---------- RECORDS TO PROCESS ----------

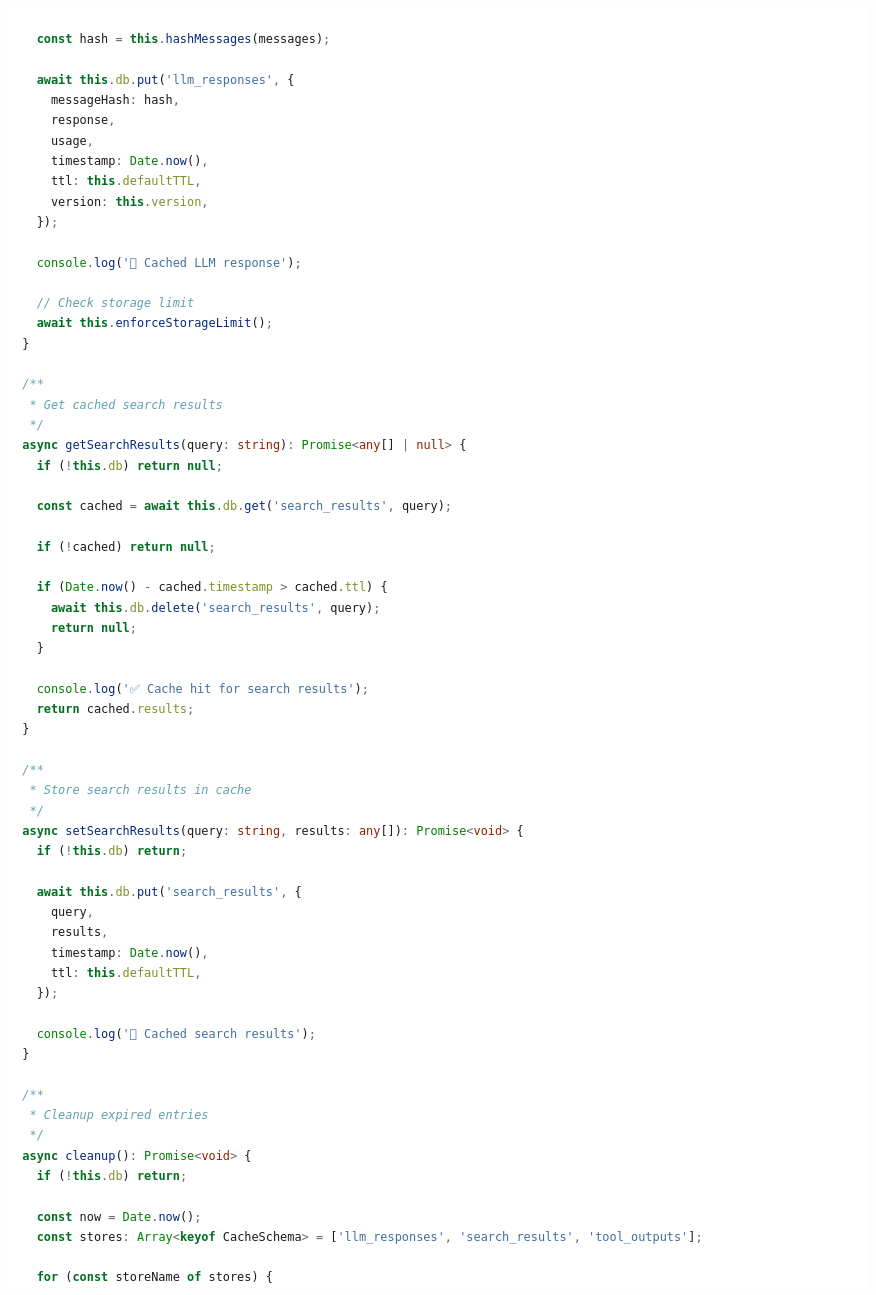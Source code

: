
 ```typescript

    const hash = this.hashMessages(messages);

    await this.db.put('llm_responses', {
      messageHash: hash,
      response,
      usage,
      timestamp: Date.now(),
      ttl: this.defaultTTL,
      version: this.version,
    });

    console.log('💾 Cached LLM response');

    // Check storage limit
    await this.enforceStorageLimit();
  }

  /**
   * Get cached search results
   */
  async getSearchResults(query: string): Promise<any[] | null> {
    if (!this.db) return null;

    const cached = await this.db.get('search_results', query);

    if (!cached) return null;

    if (Date.now() - cached.timestamp > cached.ttl) {
      await this.db.delete('search_results', query);
      return null;
    }

    console.log('✅ Cache hit for search results');
    return cached.results;
  }

  /**
   * Store search results in cache
   */
  async setSearchResults(query: string, results: any[]): Promise<void> {
    if (!this.db) return;

    await this.db.put('search_results', {
      query,
      results,
      timestamp: Date.now(),
      ttl: this.defaultTTL,
    });

    console.log('💾 Cached search results');
  }

  /**
   * Cleanup expired entries
   */
  async cleanup(): Promise<void> {
    if (!this.db) return;

    const now = Date.now();
    const stores: Array<keyof CacheSchema> = ['llm_responses', 'search_results', 'tool_outputs'];

    for (const storeName of stores) {
```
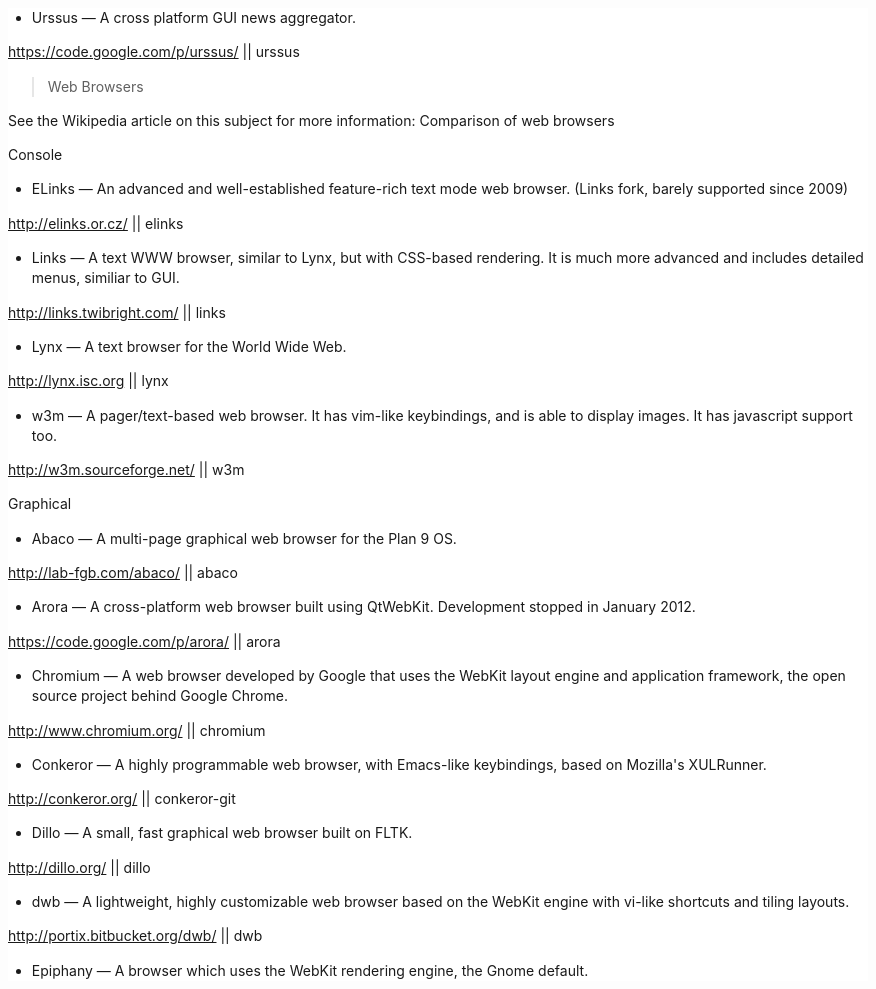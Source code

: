 -   Urssus — A cross platform GUI news aggregator.

https://code.google.com/p/urssus/ || urssus

> Web Browsers

See the Wikipedia article on this subject for more information:
Comparison of web browsers

Console

-   ELinks — An advanced and well-established feature-rich text mode web
    browser. (Links fork, barely supported since 2009)

http://elinks.or.cz/ || elinks

-   Links — A text WWW browser, similar to Lynx, but with CSS-based
    rendering. It is much more advanced and includes detailed menus,
    similiar to GUI.

http://links.twibright.com/ || links

-   Lynx — A text browser for the World Wide Web.

http://lynx.isc.org || lynx

-   w3m — A pager/text-based web browser. It has vim-like keybindings,
    and is able to display images. It has javascript support too.

http://w3m.sourceforge.net/ || w3m

Graphical

-   Abaco — A multi-page graphical web browser for the Plan 9 OS.

http://lab-fgb.com/abaco/ || abaco

-   Arora — A cross-platform web browser built using QtWebKit.
    Development stopped in January 2012.

https://code.google.com/p/arora/ || arora

-   Chromium — A web browser developed by Google that uses the WebKit
    layout engine and application framework, the open source project
    behind Google Chrome.

http://www.chromium.org/ || chromium

-   Conkeror — A highly programmable web browser, with Emacs-like
    keybindings, based on Mozilla's XULRunner.

http://conkeror.org/ || conkeror-git

-   Dillo — A small, fast graphical web browser built on FLTK.

http://dillo.org/ || dillo

-   dwb — A lightweight, highly customizable web browser based on the
    WebKit engine with vi-like shortcuts and tiling layouts.

http://portix.bitbucket.org/dwb/ || dwb

-   Epiphany — A browser which uses the WebKit rendering engine, the
    Gnome default.
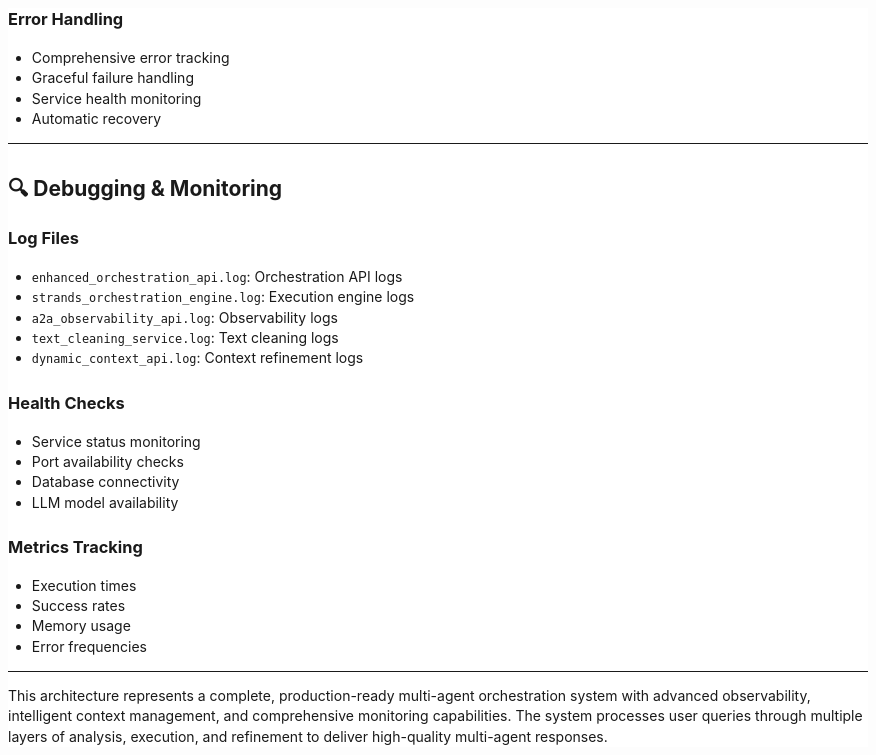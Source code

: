 ### **Error Handling**
- Comprehensive error tracking
- Graceful failure handling
- Service health monitoring
- Automatic recovery

---

## 🔍 Debugging & Monitoring

### **Log Files**
- `enhanced_orchestration_api.log`: Orchestration API logs
- `strands_orchestration_engine.log`: Execution engine logs
- `a2a_observability_api.log`: Observability logs
- `text_cleaning_service.log`: Text cleaning logs
- `dynamic_context_api.log`: Context refinement logs

### **Health Checks**
- Service status monitoring
- Port availability checks
- Database connectivity
- LLM model availability

### **Metrics Tracking**
- Execution times
- Success rates
- Memory usage
- Error frequencies

---

This architecture represents a complete, production-ready multi-agent orchestration system with advanced observability, intelligent context management, and comprehensive monitoring capabilities. The system processes user queries through multiple layers of analysis, execution, and refinement to deliver high-quality multi-agent responses.
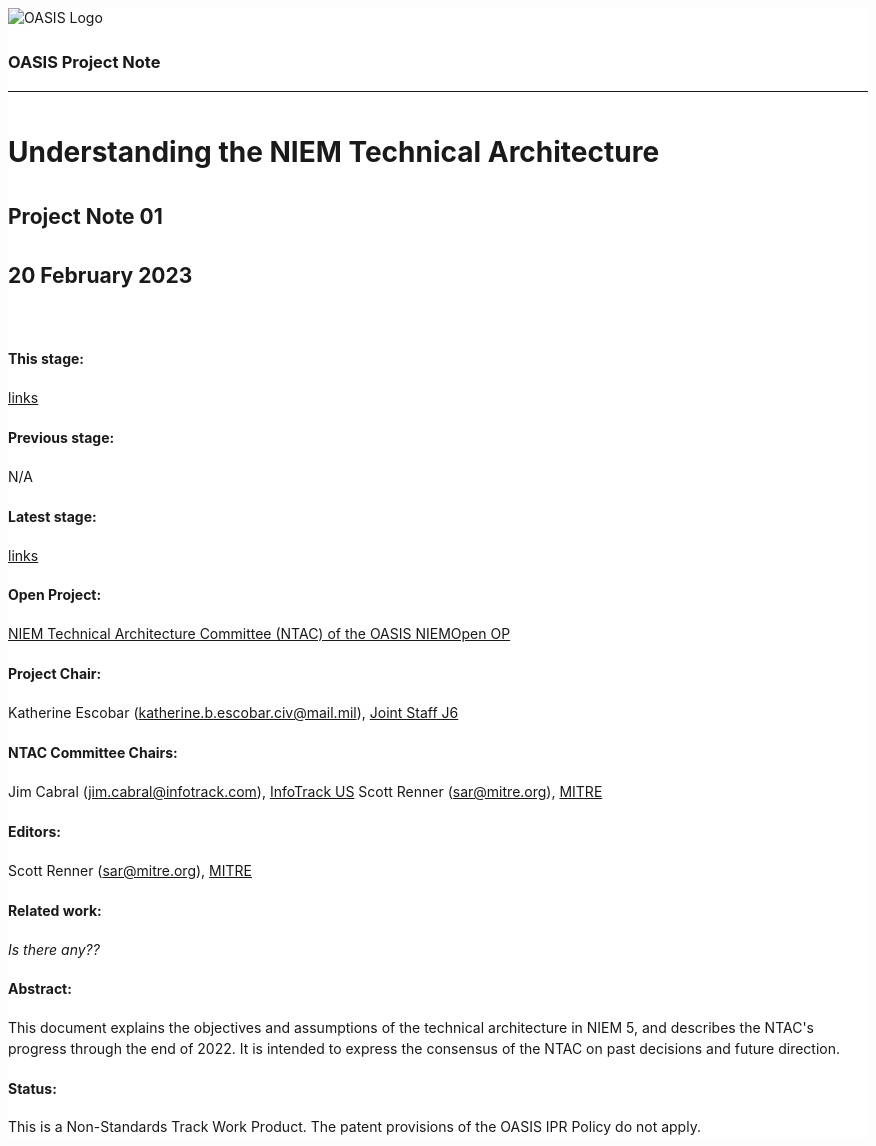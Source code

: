 
![OASIS Logo](https://docs.oasis-open.org/templates/OASISLogo-v3.0.png)
### OASIS Project Note
-------

# Understanding the NIEM Technical Architecture

## Project Note 01

## 20 February 2023

&nbsp;

#### This stage:

[links]()

#### Previous stage:
N/A

#### Latest stage:
[links]()

#### Open Project:
[NIEM Technical Architecture Committee (NTAC) of the OASIS NIEMOpen OP](http://www.niemopen.org/)

#### Project Chair:
Katherine Escobar (katherine.b.escobar.civ@mail.mil), [Joint Staff J6](https://www.jcs.mil/Directorates/J6-C4-Cyber/)

#### NTAC Committee Chairs:
Jim Cabral (jim.cabral@infotrack.com), [InfoTrack US](https://www.infotrack.com/) 
Scott Renner (sar@mitre.org), [MITRE](https://www.mitre.org/)

#### Editors:
Scott Renner (sar@mitre.org), [MITRE](https://www.mitre.org/)

#### Related work:

*Is there any??*

#### Abstract:
This document explains the objectives and assumptions of the technical architecture in NIEM 5, and describes the NTAC's progress through the end of 2022.  It is intended to express the consensus of the NTAC on past decisions and future direction.

#### Status:
This is a Non-Standards Track Work Product. The patent provisions of the OASIS IPR Policy do not apply.
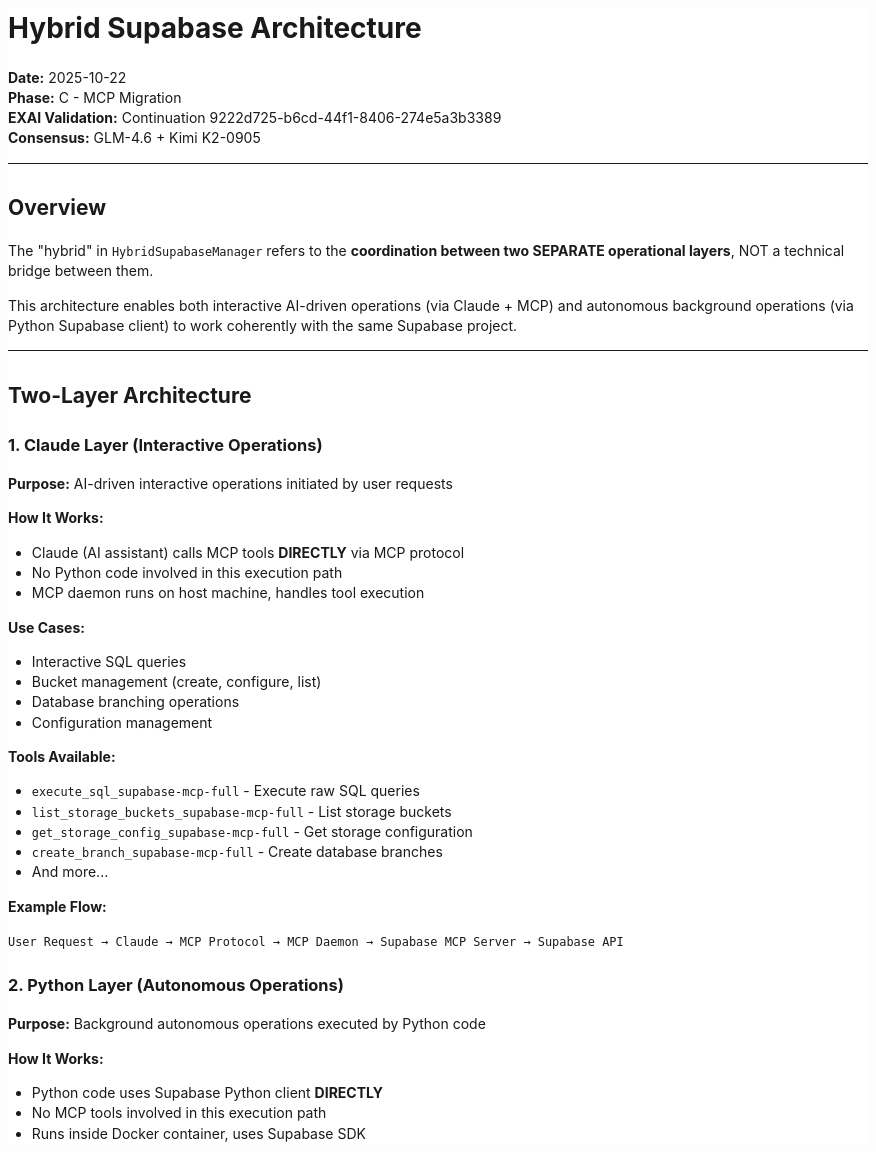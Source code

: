 # Hybrid Supabase Architecture

**Date:** 2025-10-22  
**Phase:** C - MCP Migration  
**EXAI Validation:** Continuation 9222d725-b6cd-44f1-8406-274e5a3b3389  
**Consensus:** GLM-4.6 + Kimi K2-0905

---

## Overview

The "hybrid" in `HybridSupabaseManager` refers to the **coordination between two SEPARATE operational layers**, NOT a technical bridge between them.

This architecture enables both interactive AI-driven operations (via Claude + MCP) and autonomous background operations (via Python Supabase client) to work coherently with the same Supabase project.

---

## Two-Layer Architecture

### 1. Claude Layer (Interactive Operations)

**Purpose:** AI-driven interactive operations initiated by user requests

**How It Works:**
- Claude (AI assistant) calls MCP tools **DIRECTLY** via MCP protocol
- No Python code involved in this execution path
- MCP daemon runs on host machine, handles tool execution

**Use Cases:**
- Interactive SQL queries
- Bucket management (create, configure, list)
- Database branching operations
- Configuration management

**Tools Available:**
- `execute_sql_supabase-mcp-full` - Execute raw SQL queries
- `list_storage_buckets_supabase-mcp-full` - List storage buckets
- `get_storage_config_supabase-mcp-full` - Get storage configuration
- `create_branch_supabase-mcp-full` - Create database branches
- And more...

**Example Flow:**
```
User Request → Claude → MCP Protocol → MCP Daemon → Supabase MCP Server → Supabase API
```

### 2. Python Layer (Autonomous Operations)

**Purpose:** Background autonomous operations executed by Python code

**How It Works:**
- Python code uses Supabase Python client **DIRECTLY**
- No MCP tools involved in this execution path
- Runs inside Docker container, uses Supabase SDK
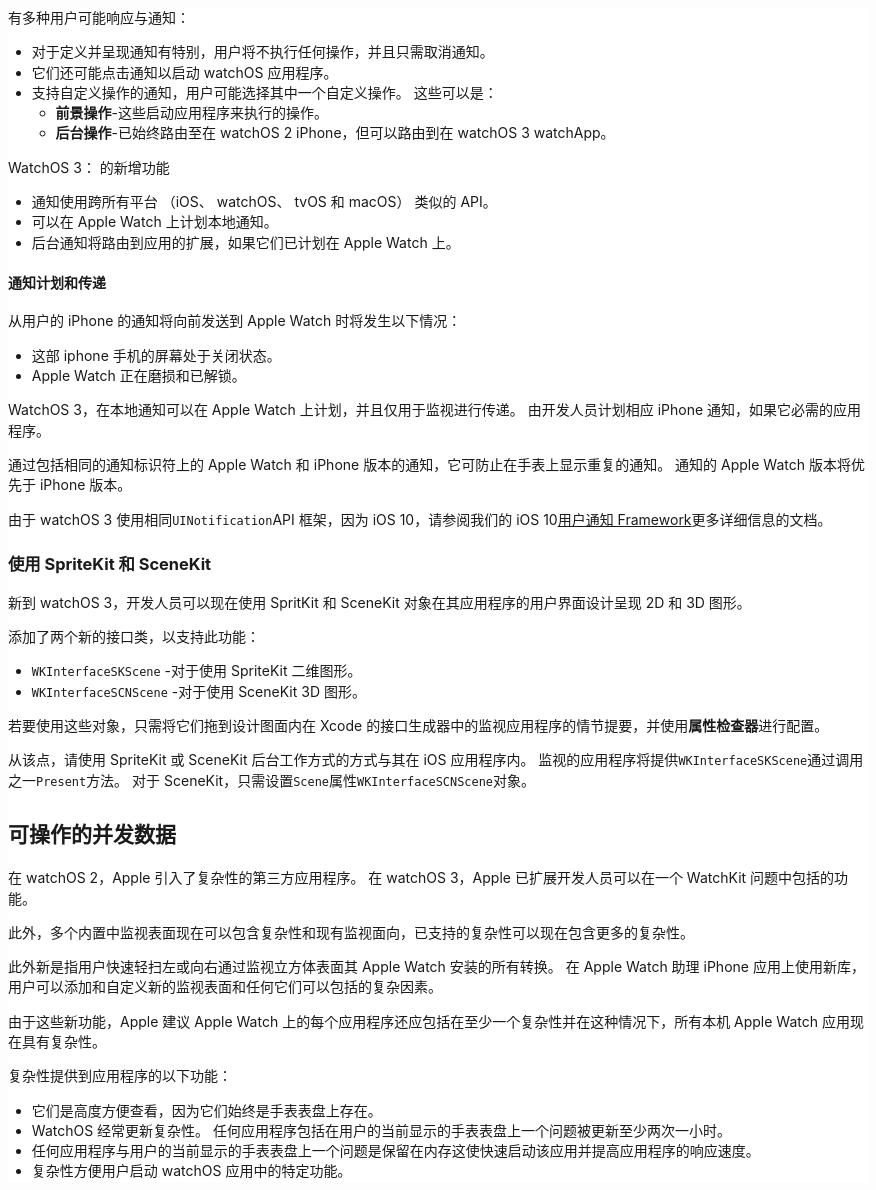 有多种用户可能响应与通知：

- 对于定义并呈现通知有特别，用户将不执行任何操作，并且只需取消通知。
- 它们还可能点击通知以启动 watchOS 应用程序。
- 支持自定义操作的通知，用户可能选择其中一个自定义操作。 这些可以是：
    - **前景操作**-这些启动应用程序来执行的操作。
    - **后台操作**-已始终路由至在 watchOS 2 iPhone，但可以路由到在 watchOS 3 watchApp。

WatchOS 3： 的新增功能

* 通知使用跨所有平台 （iOS、 watchOS、 tvOS 和 macOS） 类似的 API。
* 可以在 Apple Watch 上计划本地通知。
* 后台通知将路由到应用的扩展，如果它们已计划在 Apple Watch 上。

#### <a name="notification-scheduling-and-delivery"></a>通知计划和传递

从用户的 iPhone 的通知将向前发送到 Apple Watch 时将发生以下情况：

* 这部 iphone 手机的屏幕处于关闭状态。
* Apple Watch 正在磨损和已解锁。

WatchOS 3，在本地通知可以在 Apple Watch 上计划，并且仅用于监视进行传递。 由开发人员计划相应 iPhone 通知，如果它必需的应用程序。

通过包括相同的通知标识符上的 Apple Watch 和 iPhone 版本的通知，它可防止在手表上显示重复的通知。 通知的 Apple Watch 版本将优先于 iPhone 版本。

由于 watchOS 3 使用相同`UINotification`API 框架，因为 iOS 10，请参阅我们的 iOS 10[用户通知 Framework](~/ios/platform/user-notifications/index.md)更多详细信息的文档。

### <a name="using-spritekit-and-scenekit"></a>使用 SpriteKit 和 SceneKit

新到 watchOS 3，开发人员可以现在使用 SpritKit 和 SceneKit 对象在其应用程序的用户界面设计呈现 2D 和 3D 图形。

添加了两个新的接口类，以支持此功能：

- `WKInterfaceSKScene` -对于使用 SpriteKit 二维图形。
- `WKInterfaceSCNScene` -对于使用 SceneKit 3D 图形。

若要使用这些对象，只需将它们拖到设计图面内在 Xcode 的接口生成器中的监视应用程序的情节提要，并使用**属性检查器**进行配置。

从该点，请使用 SpriteKit 或 SceneKit 后台工作方式的方式与其在 iOS 应用程序内。 监视的应用程序将提供`WKInterfaceSKScene`通过调用之一`Present`方法。 对于 SceneKit，只需设置`Scene`属性`WKInterfaceSCNScene`对象。

## <a name="actionable-complications"></a>可操作的并发数据

在 watchOS 2，Apple 引入了复杂性的第三方应用程序。 在 watchOS 3，Apple 已扩展开发人员可以在一个 WatchKit 问题中包括的功能。 

此外，多个内置中监视表面现在可以包含复杂性和现有监视面向，已支持的复杂性可以现在包含更多的复杂性。

此外新是指用户快速轻扫左或向右通过监视立方体表面其 Apple Watch 安装的所有转换。 在 Apple Watch 助理 iPhone 应用上使用新库，用户可以添加和自定义新的监视表面和任何它们可以包括的复杂因素。

由于这些新功能，Apple 建议 Apple Watch 上的每个应用程序还应包括在至少一个复杂性并在这种情况下，所有本机 Apple Watch 应用现在具有复杂性。

复杂性提供到应用程序的以下功能：

- 它们是高度方便查看，因为它们始终是手表表盘上存在。
- WatchOS 经常更新复杂性。 任何应用程序包括在用户的当前显示的手表表盘上一个问题被更新至少两次一小时。
- 任何应用程序与用户的当前显示的手表表盘上一个问题是保留在内存这使快速启动该应用并提高应用程序的响应速度。
- 复杂性方便用户启动 watchOS 应用中的特定功能。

----------

▸ **EXERCISE DESCRIPTION**
Search the entries for "layers" and copy out each line that has it.

▸ **EXERCISE SOLUTION**
This architecture represents a complete, production-ready multi-agent orchestration system with advanced observability, intelligent context management, and comprehensive monitoring capabilities. The system processes user queries through multiple layers of analysis, execution, and refinement to deliver high-quality multi-agent responses.
The "hybrid" in `HybridSupabaseManager` refers to the **coordination between two SEPARATE operational layers**, NOT a technical bridge between them.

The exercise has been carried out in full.